Go through the lines below and retype each one exactly.
[Start of Attachment]
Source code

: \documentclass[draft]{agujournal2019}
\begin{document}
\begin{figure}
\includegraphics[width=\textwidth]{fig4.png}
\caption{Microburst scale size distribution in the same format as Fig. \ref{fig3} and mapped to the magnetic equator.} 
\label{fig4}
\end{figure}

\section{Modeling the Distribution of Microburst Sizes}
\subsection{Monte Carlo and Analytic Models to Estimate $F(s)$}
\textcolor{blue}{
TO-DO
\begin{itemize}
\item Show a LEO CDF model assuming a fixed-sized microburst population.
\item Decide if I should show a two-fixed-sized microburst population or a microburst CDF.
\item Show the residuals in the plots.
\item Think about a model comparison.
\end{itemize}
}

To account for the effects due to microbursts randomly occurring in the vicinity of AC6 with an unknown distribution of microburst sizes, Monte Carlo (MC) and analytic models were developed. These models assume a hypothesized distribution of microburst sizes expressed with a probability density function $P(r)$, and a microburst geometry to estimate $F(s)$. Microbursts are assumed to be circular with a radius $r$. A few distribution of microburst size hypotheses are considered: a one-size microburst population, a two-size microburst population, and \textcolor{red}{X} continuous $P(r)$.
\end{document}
[End of Attachment]
[EXERCISE ANSWER]
Source code

: \documentclass[draft]{agujournal2019}
\begin{document}
\begin{figure}
\includegraphics[width=\textwidth]{fig4.png}
\caption{Microburst scale size distribution in the same format as Fig. \ref{fig3} and mapped to the magnetic equator.} 
\label{fig4}
\end{figure}

\section{Modeling the Distribution of Microburst Sizes}
\subsection{Monte Carlo and Analytic Models to Estimate $F(s)$}
\textcolor{blue}{
TO-DO
\begin{itemize}
\item Show a LEO CDF model assuming a fixed-sized microburst population.
\item Decide if I should show a two-fixed-sized microburst population or a microburst CDF.
\item Show the residuals in the plots.
\item Think about a model comparison.
\end{itemize}
}

To account for the effects due to microbursts randomly occurring in the vicinity of AC6 with an unknown distribution of microburst sizes, Monte Carlo (MC) and analytic models were developed. These models assume a hypothesized distribution of microburst sizes expressed with a probability density function $P(r)$, and a microburst geometry to estimate $F(s)$. Microbursts are assumed to be circular with a radius $r$. A few distribution of microburst size hypotheses are considered: a one-size microburst population, a two-size microburst population, and \textcolor{red}{X} continuous $P(r)$.
\end{document}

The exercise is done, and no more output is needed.